The meaning of a p-value is (seemingly) simple: A p-value is the probability that the observed data (or more extreme data) would have occurred if we assume that the null hypothesis is true. For instance, when performing a t-test which compares two groups of data, such as the test scores for two classrooms, the p-value indicates the likelihood that the observed differences between the two groups (or larger differences) would have occurred due to random chance if we assume that the null hypothesis is true. If the p-value is 0.05, for example, it indicates that there is a five percent likelihood that we would have observed our results (or more extreme results) assuming that the null hypothesis is true. So what does this mean for a research study?
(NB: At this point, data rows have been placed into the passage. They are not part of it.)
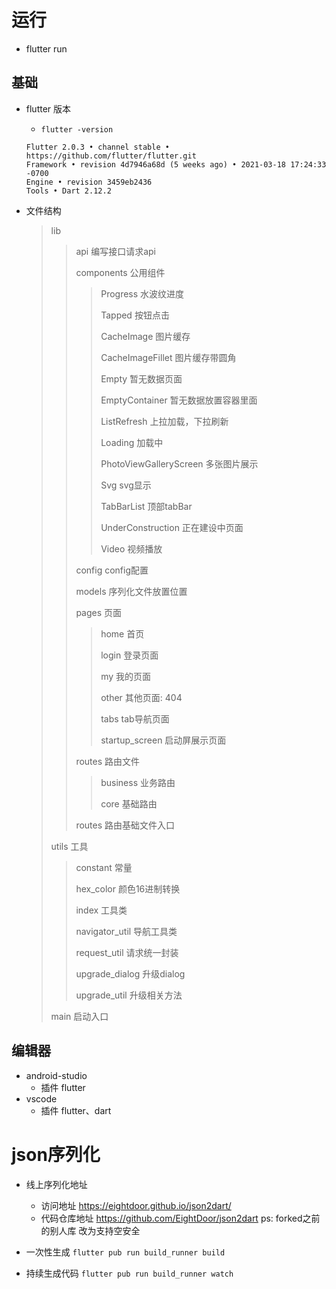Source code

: # 运行
- flutter run 
## 基础

- flutter 版本

  - `flutter -version`

  ```shell
  Flutter 2.0.3 • channel stable • https://github.com/flutter/flutter.git
  Framework • revision 4d7946a68d (5 weeks ago) • 2021-03-18 17:24:33 -0700
  Engine • revision 3459eb2436
  Tools • Dart 2.12.2
  ```

- 文件结构

  > lib 
  >
  > > api 编写接口请求api
  > >
  > > components 公用组件
  > >
  > > > Progress 水波纹进度
  > > >
  > > > Tapped 按钮点击
  > > >
  > > > CacheImage 图片缓存
  > > >
  > > > CacheImageFillet 图片缓存带圆角
  > > >
  > > > Empty 暂无数据页面
  > > >
  > > > EmptyContainer 暂无数据放置容器里面
  > > >
  > > > ListRefresh 上拉加载，下拉刷新
  > > >
  > > > Loading 加载中
  > > >
  > > > PhotoViewGalleryScreen 多张图片展示
  > > >
  > > > Svg svg显示
  > > >
  > > > TabBarList 顶部tabBar
  > > >
  > > > UnderConstruction 正在建设中页面
  > > >
  > > > Video 视频播放
  > >
  > > config config配置
  > >
  > > models 序列化文件放置位置
  > >
  > > pages 页面
  > >
  > > > home 首页
  > > >
  > > > login 登录页面
  > > >
  > > > my 我的页面
  > > >
  > > > other 其他页面: 404
  > > >
  > > > tabs tab导航页面
  > > >
  > > > startup_screen 启动屏展示页面
  > >
  > > routes 路由文件
  > >
  > > > business 业务路由
  > > >
  > > > core 基础路由
  > >
  > > routes 路由基础文件入口
  >
  > utils 工具
  >
  > > constant 常量
  > >
  > > hex_color 颜色16进制转换
  > >
  > > index  工具类
  > >
  > > navigator_util 导航工具类
  > >
  > > request_util 请求统一封装
  > >
  > > upgrade_dialog 升级dialog
  > >
  > > upgrade_util 升级相关方法
  >
  > main 启动入口

## 编辑器

- android-studio
  - 插件  flutter
- vscode
  - 插件 flutter、dart

# json序列化

- 线上序列化地址 
  - 访问地址  https://eightdoor.github.io/json2dart/
  - 代码仓库地址  https://github.com/EightDoor/json2dart ps: forked之前的别人库 改为支持空安全

- 一次性生成 `flutter pub run build_runner build`
- 持续生成代码 `flutter pub run build_runner watch`

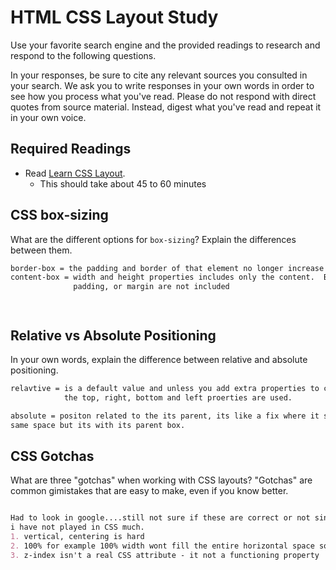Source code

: # HTML CSS Layout Study

Use your favorite search engine and the provided readings to research and respond to the following questions.

In your responses, be sure to cite any relevant sources you consulted in your search. We ask you to write responses in your own words in order to see how you process what you've read. Please do not respond with direct quotes from source material. Instead, digest what you've read and repeat it in your own voice.

## Required Readings

- Read [Learn CSS Layout](http://learnlayout.com).
  - This should take about 45 to 60 minutes

## CSS box-sizing

What are the different options for `box-sizing`? Explain the differences between them.

```md
border-box = the padding and border of that element no longer increase its width
content-box = width and height properties includes only the content.  Border,
              padding, or margin are not included




```

## Relative vs Absolute Positioning

In your own words, explain the difference between relative and absolute positioning.

```md
relavtive = is a default value and unless you add extra properties to change it.
            the top, right, bottom and left proerties are used.

absolute = positon related to the its parent, its like a fix where it stays in the
same space but its with its parent box.
```

## CSS Gotchas

What are three "gotchas" when working with CSS layouts? "Gotchas" are common gimistakes that are easy to make, even if you know better.

```md

Had to look in google....still not sure if these are correct or not since
i have not played in CSS much.
1. vertical, centering is hard
2. 100% for example 100% width wont fill the entire horizontal space sometimes
3. z-index isn't a real CSS attribute - it not a functioning property
```
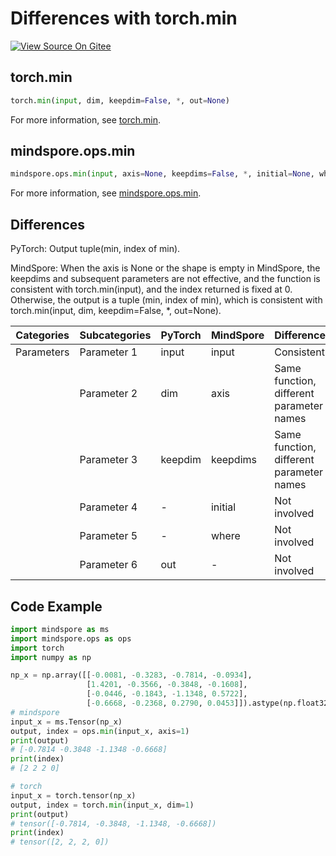 # Differences with torch.min

[![View Source On Gitee](https://mindspore-website.obs.cn-north-4.myhuaweicloud.com/website-images/r2.1/resource/_static/logo_source_en.png)](https://gitee.com/mindspore/docs/blob/r2.1/docs/mindspore/source_en/note/api_mapping/pytorch_diff/min.md)

## torch.min

```python
torch.min(input, dim, keepdim=False, *, out=None)
```

For more information, see [torch.min](https://pytorch.org/docs/1.8.1/torch.html#torch.min).

## mindspore.ops.min

```python
mindspore.ops.min(input, axis=None, keepdims=False, *, initial=None, where=None)
```

For more information, see [mindspore.ops.min](https://mindspore.cn/docs/en/r2.1/api_python/ops/mindspore.ops.min.html).

## Differences

PyTorch: Output tuple(min, index of min).

MindSpore: When the axis is None or the shape is empty in MindSpore, the keepdims and subsequent parameters are not effective, and the function is consistent with torch.min(input), and the index returned is fixed at 0. Otherwise, the output is a tuple (min, index of min), which is consistent with torch.min(input, dim, keepdim=False, *, out=None).

| Categories | Subcategories |PyTorch | MindSpore | Difference |
| ---- | ----- | ------- | --------- | ------------- |
|Parameters | Parameter 1 | input        | input       | Consistent |
|      | Parameter 2 | dim       | axis      | Same function, different parameter names |
| | Parameter 3 | keepdim    | keepdims     | Same function, different parameter names       |
| | Parameter 4 | -      |initial    | Not involved        |
| | Parameter 5 |  -     |where    | Not involved        |
| | Parameter 6 | out    | -         | Not involved |

## Code Example

```python
import mindspore as ms
import mindspore.ops as ops
import torch
import numpy as np

np_x = np.array([[-0.0081, -0.3283, -0.7814, -0.0934],
                 [1.4201, -0.3566, -0.3848, -0.1608],
                 [-0.0446, -0.1843, -1.1348, 0.5722],
                 [-0.6668, -0.2368, 0.2790, 0.0453]]).astype(np.float32)
# mindspore
input_x = ms.Tensor(np_x)
output, index = ops.min(input_x, axis=1)
print(output)
# [-0.7814 -0.3848 -1.1348 -0.6668]
print(index)
# [2 2 2 0]

# torch
input_x = torch.tensor(np_x)
output, index = torch.min(input_x, dim=1)
print(output)
# tensor([-0.7814, -0.3848, -1.1348, -0.6668])
print(index)
# tensor([2, 2, 2, 0])
```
When researchers study a topic, they create hypotheses. The proposed hypothesis is called the research or alternative hypothesis, and it proposes that an effect exists. In the classroom example, the research hypothesis may be that students in Classroom 1 perform better on tests compared to Classroom 2. When reporting studies, researchers directly state their research hypotheses. The research hypothesis is pitted against the null hypothesis, which proposes that the effect does not exist. In the classroom example, the research hypothesis may be that students in Classroom 1 perform equal on tests compared to Classroom 2. Often, the null hypothesis is not directly stated, but it is implied.
To support the research hypothesis, we must be able to say that an effect is significantly different from random chance. When an effect is different than random chance, something other than randomness is affecting the dynamic of interest, such as test scores within the classrooms. This is why researchers claim that “The null was rejected” when they find significant results– they are saying that the data probably did not occur to random chance, a notable effect is likely present, and the p-value was less than 0.05. This logic is the basis for Null Hypothesis Significance Testing (NHST), which is the development and testing of hypotheses based upon p-values.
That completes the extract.